Ich bin anders - irgendwie?
Nunja, du auch, denke, aber sage ich nicht. Der Kaffe ist viel zu heiß, man sollte das verbieten,
die Leute verbrennen sich reihenweise die Zungen. Das kann nicht wahr sein. Ich asche ab. Fahre mit meinen Augen über dein  Gesicht. So schön bist du, mein Schatz. Könnte anfangen zu weinen. Kennen Sie das? Wenn man anfängt zu weinen, weil etwas so schön aussieht? Bei Sonnenunter- oder aufgängen zum Beispiel. Das muss ich oft weinen, da fühle ich mich so.. nunja,so wie jetzt gerade. Obwohl du noch schöner bist. Ich drücke meine Zigarette aus und stehe auf. Brauche einen neuen Kaffee. Kann meinen Blick kaum von dir abwenden und laufe gegen eine Frau, entschuldige mich und gehe weiter zur Theke. Das war eine sympatische Frau - zumindest sah sie so aus. Nettes Gesicht, nettes Lächeln. Sie sah aus, als würde es ihr gut gehen. Ich hoffe es; es sollte allen Menschen gut gehen. Warum eigentlich mir nur nicht? Und ihr nicht? Ich verstehe das nicht. Ich sehe im Blickwinkel, wie du mich beobachtest. Es tut gut, das zu spüren. Das ist immer so, als würdest du alles an mir lieben. Die Art, wie ich gehe, wie ich mit Leuten spreche und wie andere beobachte. Mein Geruch, meine Stimme, mein Atem. Einfach alles. Schwarzer Kaffe. Eines der besten Dinge, die es gibt und das beste Getränk, was ich kenne. Ich nehme einen Schluck und zünde mir eine neue Zigarette an. Das tut gut. Kaffe und Zigaretten. Du fragst mich, warum ich plötzlich so bin, wie ich bin und ich weiß keine Antwort.

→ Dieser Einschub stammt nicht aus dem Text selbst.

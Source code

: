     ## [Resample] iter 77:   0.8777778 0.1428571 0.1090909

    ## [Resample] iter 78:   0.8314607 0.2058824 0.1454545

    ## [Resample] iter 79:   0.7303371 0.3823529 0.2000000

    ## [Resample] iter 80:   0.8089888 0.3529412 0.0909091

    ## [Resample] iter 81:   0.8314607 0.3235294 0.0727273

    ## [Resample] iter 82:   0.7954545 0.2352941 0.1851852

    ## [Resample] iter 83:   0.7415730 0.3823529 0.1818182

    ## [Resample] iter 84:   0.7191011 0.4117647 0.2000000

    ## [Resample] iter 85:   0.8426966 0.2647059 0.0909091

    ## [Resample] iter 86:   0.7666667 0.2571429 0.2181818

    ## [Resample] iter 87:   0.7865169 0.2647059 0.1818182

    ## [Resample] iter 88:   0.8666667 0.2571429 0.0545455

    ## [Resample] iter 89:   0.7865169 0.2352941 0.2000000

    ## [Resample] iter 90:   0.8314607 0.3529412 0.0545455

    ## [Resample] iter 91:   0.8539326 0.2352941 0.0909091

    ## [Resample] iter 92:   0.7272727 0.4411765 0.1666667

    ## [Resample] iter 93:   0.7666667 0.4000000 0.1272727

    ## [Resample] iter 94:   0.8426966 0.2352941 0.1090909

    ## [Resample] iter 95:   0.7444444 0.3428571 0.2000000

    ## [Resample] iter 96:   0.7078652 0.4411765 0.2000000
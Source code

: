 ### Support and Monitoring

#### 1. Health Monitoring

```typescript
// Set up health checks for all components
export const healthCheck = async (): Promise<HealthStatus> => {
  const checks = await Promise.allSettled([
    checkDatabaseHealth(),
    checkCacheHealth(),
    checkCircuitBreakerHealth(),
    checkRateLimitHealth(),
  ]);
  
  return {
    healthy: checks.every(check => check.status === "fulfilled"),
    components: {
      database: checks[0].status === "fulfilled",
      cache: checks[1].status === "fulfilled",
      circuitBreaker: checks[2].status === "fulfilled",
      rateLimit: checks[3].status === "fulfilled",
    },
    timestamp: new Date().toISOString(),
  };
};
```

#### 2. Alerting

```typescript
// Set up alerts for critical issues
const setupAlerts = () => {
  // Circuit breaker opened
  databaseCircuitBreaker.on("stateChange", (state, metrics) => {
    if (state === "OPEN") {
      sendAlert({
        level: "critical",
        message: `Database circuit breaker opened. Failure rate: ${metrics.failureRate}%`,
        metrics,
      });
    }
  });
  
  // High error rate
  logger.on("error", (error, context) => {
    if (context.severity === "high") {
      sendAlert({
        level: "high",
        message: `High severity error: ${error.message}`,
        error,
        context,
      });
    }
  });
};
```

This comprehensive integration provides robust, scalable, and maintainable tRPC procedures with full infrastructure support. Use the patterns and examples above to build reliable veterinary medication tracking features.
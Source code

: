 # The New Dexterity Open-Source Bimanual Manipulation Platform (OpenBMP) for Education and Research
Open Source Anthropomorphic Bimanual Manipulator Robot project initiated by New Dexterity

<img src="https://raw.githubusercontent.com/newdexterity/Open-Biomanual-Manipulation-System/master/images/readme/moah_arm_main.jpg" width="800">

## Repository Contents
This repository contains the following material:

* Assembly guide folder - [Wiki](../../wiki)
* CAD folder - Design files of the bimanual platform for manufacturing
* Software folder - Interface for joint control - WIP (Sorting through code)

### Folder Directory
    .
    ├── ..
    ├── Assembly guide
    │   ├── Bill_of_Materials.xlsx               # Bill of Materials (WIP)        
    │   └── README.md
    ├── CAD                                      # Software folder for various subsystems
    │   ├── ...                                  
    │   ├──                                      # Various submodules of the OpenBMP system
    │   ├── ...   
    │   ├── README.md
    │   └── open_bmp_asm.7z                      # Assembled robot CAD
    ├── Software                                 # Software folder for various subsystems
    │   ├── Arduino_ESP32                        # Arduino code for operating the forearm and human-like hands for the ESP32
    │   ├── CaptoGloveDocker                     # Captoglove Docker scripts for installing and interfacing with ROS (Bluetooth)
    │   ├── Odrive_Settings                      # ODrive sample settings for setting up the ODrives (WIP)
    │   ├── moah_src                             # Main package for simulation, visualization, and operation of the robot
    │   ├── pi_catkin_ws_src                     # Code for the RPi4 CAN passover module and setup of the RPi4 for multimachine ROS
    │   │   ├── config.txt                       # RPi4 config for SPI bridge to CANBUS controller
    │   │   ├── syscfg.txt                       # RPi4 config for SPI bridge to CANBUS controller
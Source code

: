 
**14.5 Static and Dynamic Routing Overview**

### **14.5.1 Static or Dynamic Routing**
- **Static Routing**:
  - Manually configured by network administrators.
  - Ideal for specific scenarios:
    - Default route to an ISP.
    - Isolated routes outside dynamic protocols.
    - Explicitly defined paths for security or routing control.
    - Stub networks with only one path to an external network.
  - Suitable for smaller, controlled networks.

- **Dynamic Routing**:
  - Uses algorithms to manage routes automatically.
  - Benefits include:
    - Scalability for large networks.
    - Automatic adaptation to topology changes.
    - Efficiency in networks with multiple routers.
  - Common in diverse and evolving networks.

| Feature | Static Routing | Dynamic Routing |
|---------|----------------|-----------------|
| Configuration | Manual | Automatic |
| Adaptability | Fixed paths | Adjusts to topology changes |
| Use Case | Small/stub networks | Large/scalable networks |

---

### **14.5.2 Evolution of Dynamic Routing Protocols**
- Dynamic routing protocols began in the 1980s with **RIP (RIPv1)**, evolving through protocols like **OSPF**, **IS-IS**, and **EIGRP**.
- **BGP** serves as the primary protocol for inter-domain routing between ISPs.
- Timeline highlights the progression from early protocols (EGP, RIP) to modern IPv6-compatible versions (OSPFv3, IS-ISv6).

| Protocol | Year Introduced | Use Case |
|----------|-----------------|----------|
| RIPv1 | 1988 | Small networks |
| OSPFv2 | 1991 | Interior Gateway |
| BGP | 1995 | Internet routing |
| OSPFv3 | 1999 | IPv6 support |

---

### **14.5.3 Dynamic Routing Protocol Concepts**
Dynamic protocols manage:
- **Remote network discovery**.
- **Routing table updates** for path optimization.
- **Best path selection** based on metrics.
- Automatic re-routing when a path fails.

Kann dich nur anstarren und würde gerne sagen, wie sehr ich dich liebe. Aber das geht jetzt nicht. Ich asche ab. Ich solle doch endlich etwas sagen, flehst du mich an. Ich trinke einen Schluck. Merke, wie mir Tränen in die Augen steigen, doch ich weiß nicht, warum. Es ist nichts, doch das kann ich dir nicht entgegegnen, dann klatscht du mir eine. Ich drücke die Zigarette aus.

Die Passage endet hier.